Provided data:
++++
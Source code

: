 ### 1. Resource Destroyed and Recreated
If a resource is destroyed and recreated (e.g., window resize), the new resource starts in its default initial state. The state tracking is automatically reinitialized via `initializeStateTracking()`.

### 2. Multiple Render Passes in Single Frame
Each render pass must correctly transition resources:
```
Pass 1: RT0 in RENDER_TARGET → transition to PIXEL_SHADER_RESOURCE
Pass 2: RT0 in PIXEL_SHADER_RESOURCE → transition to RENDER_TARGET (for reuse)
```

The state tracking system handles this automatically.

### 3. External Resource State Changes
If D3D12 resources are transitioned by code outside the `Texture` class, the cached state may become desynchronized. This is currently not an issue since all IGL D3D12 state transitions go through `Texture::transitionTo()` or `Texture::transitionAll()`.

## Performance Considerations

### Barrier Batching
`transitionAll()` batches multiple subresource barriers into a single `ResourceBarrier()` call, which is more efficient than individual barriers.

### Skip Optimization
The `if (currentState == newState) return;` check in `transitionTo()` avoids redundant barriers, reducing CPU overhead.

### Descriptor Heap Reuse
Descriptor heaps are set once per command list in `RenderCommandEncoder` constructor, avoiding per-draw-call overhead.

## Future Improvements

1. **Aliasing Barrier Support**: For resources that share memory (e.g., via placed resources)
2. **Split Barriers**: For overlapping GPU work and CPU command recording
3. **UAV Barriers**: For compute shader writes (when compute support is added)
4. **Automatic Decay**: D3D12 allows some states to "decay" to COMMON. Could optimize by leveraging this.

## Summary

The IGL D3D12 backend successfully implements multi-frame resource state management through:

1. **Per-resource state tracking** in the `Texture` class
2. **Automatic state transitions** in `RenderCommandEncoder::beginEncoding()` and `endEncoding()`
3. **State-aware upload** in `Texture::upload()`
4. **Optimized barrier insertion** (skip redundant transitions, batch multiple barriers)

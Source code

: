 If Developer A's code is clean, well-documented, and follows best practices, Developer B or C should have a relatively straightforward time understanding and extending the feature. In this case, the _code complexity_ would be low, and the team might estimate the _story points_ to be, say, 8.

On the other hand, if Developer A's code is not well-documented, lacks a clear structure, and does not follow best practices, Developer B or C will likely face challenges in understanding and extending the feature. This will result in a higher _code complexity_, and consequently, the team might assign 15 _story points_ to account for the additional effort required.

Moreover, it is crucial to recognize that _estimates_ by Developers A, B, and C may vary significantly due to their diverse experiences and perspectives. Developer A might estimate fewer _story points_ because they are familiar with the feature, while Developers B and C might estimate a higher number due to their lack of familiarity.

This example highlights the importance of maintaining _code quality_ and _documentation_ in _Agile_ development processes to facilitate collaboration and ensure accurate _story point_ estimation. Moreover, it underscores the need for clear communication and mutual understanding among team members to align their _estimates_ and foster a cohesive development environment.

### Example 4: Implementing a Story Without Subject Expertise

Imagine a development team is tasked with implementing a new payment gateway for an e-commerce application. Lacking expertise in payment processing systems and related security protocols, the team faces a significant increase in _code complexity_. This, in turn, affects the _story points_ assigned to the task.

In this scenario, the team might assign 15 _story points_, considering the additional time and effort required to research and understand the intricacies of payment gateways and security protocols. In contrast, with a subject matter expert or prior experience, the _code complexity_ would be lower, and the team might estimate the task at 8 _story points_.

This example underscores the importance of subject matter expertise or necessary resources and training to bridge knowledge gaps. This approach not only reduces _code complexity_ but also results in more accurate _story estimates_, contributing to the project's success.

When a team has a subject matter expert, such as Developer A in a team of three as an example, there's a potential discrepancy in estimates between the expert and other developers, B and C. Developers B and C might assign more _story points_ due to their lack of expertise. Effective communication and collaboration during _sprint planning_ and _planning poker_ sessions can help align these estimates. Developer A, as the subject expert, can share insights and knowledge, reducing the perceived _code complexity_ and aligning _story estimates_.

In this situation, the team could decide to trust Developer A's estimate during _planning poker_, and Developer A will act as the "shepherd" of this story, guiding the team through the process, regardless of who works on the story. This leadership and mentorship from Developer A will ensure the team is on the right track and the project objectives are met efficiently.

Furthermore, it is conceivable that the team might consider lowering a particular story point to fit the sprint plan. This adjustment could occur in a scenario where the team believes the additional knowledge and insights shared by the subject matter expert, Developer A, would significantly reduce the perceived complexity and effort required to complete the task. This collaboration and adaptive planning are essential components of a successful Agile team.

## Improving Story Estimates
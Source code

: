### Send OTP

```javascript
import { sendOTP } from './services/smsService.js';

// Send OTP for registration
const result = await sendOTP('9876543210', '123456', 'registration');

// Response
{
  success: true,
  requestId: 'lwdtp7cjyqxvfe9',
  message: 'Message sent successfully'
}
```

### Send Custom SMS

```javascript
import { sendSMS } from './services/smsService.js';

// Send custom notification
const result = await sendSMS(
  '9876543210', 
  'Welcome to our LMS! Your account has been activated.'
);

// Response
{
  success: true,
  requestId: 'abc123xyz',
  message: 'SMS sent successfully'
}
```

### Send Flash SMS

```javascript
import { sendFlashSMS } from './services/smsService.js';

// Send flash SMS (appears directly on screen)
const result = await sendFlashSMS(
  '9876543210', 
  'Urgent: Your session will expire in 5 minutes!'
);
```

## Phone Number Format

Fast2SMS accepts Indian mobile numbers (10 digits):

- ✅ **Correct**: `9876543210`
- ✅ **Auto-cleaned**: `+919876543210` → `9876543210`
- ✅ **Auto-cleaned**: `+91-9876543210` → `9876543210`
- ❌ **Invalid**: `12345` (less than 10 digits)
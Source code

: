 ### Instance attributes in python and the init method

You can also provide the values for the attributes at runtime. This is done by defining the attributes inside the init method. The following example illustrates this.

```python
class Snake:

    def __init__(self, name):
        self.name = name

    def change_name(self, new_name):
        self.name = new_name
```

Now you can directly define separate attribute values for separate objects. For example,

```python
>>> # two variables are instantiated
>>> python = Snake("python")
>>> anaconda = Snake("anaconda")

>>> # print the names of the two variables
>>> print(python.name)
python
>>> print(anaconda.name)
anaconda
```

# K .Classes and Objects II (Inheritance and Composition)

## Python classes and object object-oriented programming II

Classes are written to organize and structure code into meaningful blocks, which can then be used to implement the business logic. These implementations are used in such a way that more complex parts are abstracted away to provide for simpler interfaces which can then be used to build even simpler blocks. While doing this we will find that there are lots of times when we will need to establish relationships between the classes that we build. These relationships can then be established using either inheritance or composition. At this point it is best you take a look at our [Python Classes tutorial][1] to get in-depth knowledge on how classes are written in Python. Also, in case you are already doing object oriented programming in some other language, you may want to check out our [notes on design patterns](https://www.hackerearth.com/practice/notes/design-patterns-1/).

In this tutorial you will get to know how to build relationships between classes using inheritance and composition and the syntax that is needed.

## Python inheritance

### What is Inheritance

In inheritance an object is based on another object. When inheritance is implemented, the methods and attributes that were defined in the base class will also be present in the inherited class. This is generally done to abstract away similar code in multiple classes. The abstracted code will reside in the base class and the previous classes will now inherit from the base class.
++++
What is being asked: Only the lines that contain the string "await" should be copied from the entries above.

Solution to this exercise:
const result = await sendOTP('9876543210', '123456', 'registration');
const result = await sendSMS(
const result = await sendFlashSMS(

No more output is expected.